Mentre l’attenzione dell’opinione pubblica è concentrata sulla pandemia da coronavirus, l’Unione Europea negozia con Erdogan un nuovo accordo sull’«accoglienza» in Turchia – in realtà, il trattenimento – dei rifugiati siriani, iracheni e di altre provenienze. La contesa ancora aperta sul confine del fiume Evros e nelle acque di Lesbo sta arrivando alla sua logica conclusione: altri soldi alla Turchia, altro riconoscimento più o meno esplicito nei confronti di Erdogan, altro sospiro di sollievo per le cancellerie europee. Più incerte le altre contropartite, già promesse nel 2016 e finora non mantenute: libertà di accesso alla Ue per i cittadini turchi senza obbligo di visto, ripresa e accelerazione dei negoziati per l’ingresso di Ankara nella Ue. Anche se su quest’ultimo fronte il leader turco deve ancora spuntarla, la sua strategia ha pagato. Agitando il pericolo dei rifugiati alle porte, ha rinfocolato le paure dei leader europei e ha rapidamente conseguito gran parte dei suoi obiettivi: legittimazione e fondi.

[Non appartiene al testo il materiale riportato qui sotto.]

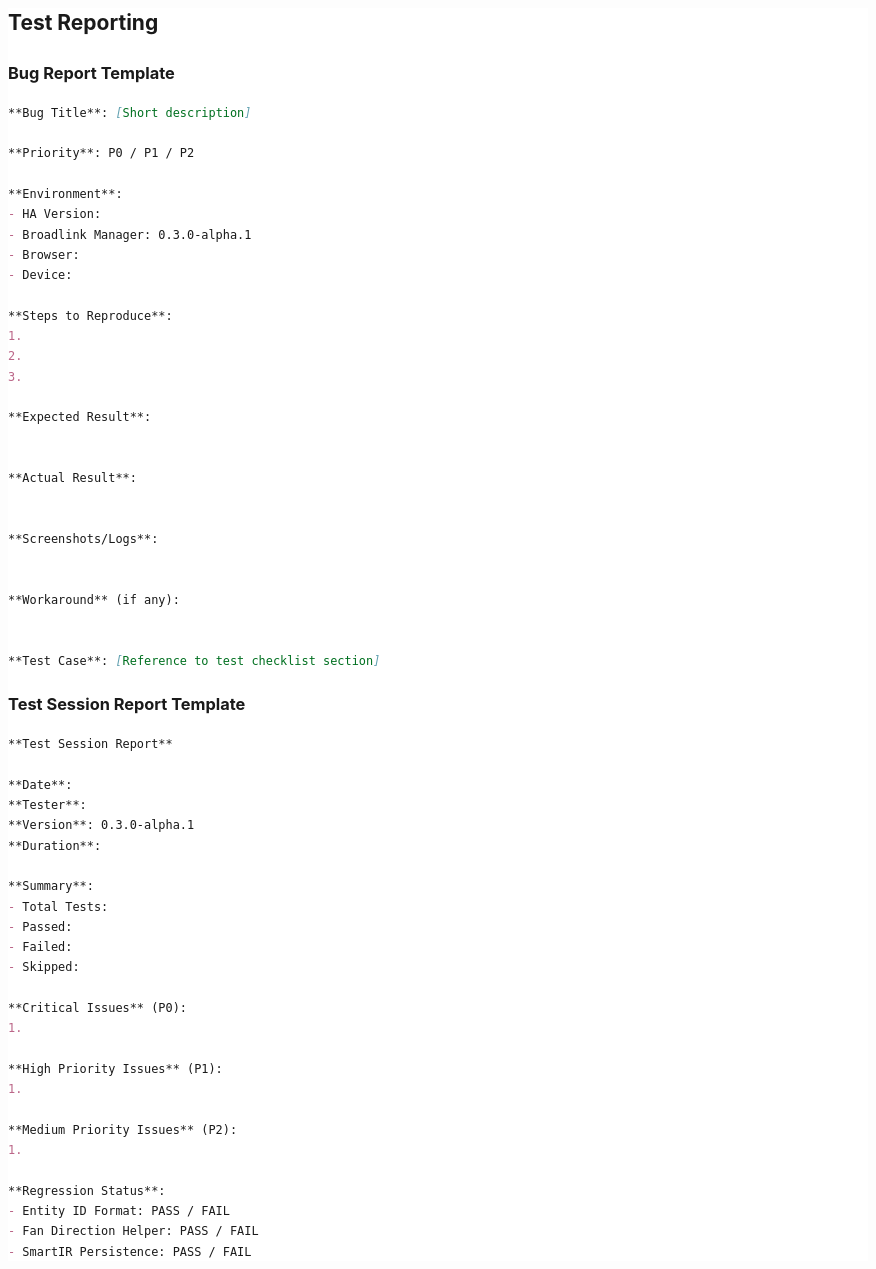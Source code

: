 
## Test Reporting

### Bug Report Template
```markdown
**Bug Title**: [Short description]

**Priority**: P0 / P1 / P2

**Environment**:
- HA Version: 
- Broadlink Manager: 0.3.0-alpha.1
- Browser: 
- Device: 

**Steps to Reproduce**:
1. 
2. 
3. 

**Expected Result**:


**Actual Result**:


**Screenshots/Logs**:


**Workaround** (if any):


**Test Case**: [Reference to test checklist section]
```

### Test Session Report Template
```markdown
**Test Session Report**

**Date**: 
**Tester**: 
**Version**: 0.3.0-alpha.1
**Duration**: 

**Summary**:
- Total Tests: 
- Passed: 
- Failed: 
- Skipped: 

**Critical Issues** (P0):
1. 

**High Priority Issues** (P1):
1. 

**Medium Priority Issues** (P2):
1. 

**Regression Status**:
- Entity ID Format: PASS / FAIL
- Fan Direction Helper: PASS / FAIL
- SmartIR Persistence: PASS / FAIL
```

Come ha lasciato trapelare, i telefoni delle capitali europee hanno ripreso a trillare. Le priorità e la strategia della Ue sono chiare: evitare, letteralmente a ogni costo, nuovi afflussi di persone in cerca di asilo. Per non abiurare troppo esplicitamente i valori umanitari e le convenzioni internazionali sottoscritte, l’Unione non da oggi persegue la politica dell’esternalizzazione delle proprie frontiere. Anche se con il sostegno offerto alle violenze delle autorità greche sul confine con la Turchia ha mostrato di non avere più molte remore neppure sul ricorso a metodi più brutali, preferisce delegare il “lavoro sporco” ai governi degli Stati confinanti e situati lungo le vie di transito: Niger e Libia ne sono altri esempi.
Questi governi a loro volta non hanno troppi scrupoli a maltrattare i cittadini di altri Paesi che cercano di attraversare il loro territorio. Si tratta dopotutto di cittadini di Stati oppressivi o falliti, che non sono in grado di tutelarli o neppure vogliono farlo. La Ue, con raffinata ipocrisia, mantiene così formalmente lo standard di una regione rispettosa dei diritti umani, disponibile a esaminare le richieste di asilo di chi riesce a giungere sul suo territorio, ma impedisce alle persone di arrivarci.
Per scongiurare nuovi successi dei partiti nazional–populisti, ne ha mutuato di fatto la visione del fenomeno (un’«invasione» alle frontiere) e gli obiettivi («chiudere le porte» all’accoglienza). Al confine greco, ne ha messo in pratica anche i metodi: respingimenti collettivi e ricorso alla forza. Meglio però, se possibile, mantenere le mani pulite e affidarsi agli Erdogan di turno, anche a costo di esporsi ai loro ricatti. In uno scenario così compromesso, alcuni passi in un direzione più giusta e sensata sono tuttavia possibili. Almeno tre. Il primo è obbligare la Turchia a impiegare i fondi concessi per un’effettiva tutela dei rifugiati.
Non è nota nessuna rendicontazione su come vengono impiegati i finanziamenti, e le autorità della Ue non esercitano nessun controllo al riguardo. I diritti dei siriani in Turchia, il loro accesso al mercato del lavoro e ai servizi, come la scuola per i minori, sono lasciati totalmente alla discrezionalità di Ankara. Il secondo intervento riguarda una delle promesse disattese del 2016: esame delle domande di asilo in Turchia, e accesso alla Ue per i rifugiati riconosciuti che lo richiedano. Si potranno anche contingentare, selezionare, distribuire e diluire, ma uno sbocco ai profughi va concesso. Magari cominciando con chi possiede titoli di studio e competenze spendibili. Una soluzione come quella dei “corridoi umanitari” opportunamente ampliati potrebbe contemplare un ruolo attivo delle società civili in questa prospettiva.
Il terzo intervento dovrebbe riguardare i minori non accompagnati, come richiesto dal presidente del Parlamento europeo David Sassoli e da 200 donne con responsabilità politiche: almeno per loro si aprano le porte di un’accoglienza dignitosa sul suolo della Ue. Si può dunque trattare con Erdogan, ma c’è modo e modo di farlo. Si può aver paura di accogliere, ma non chiudere le porte a tutti. Si può essere ipocriti, ma tentare almeno di conservare un barlume di umanità.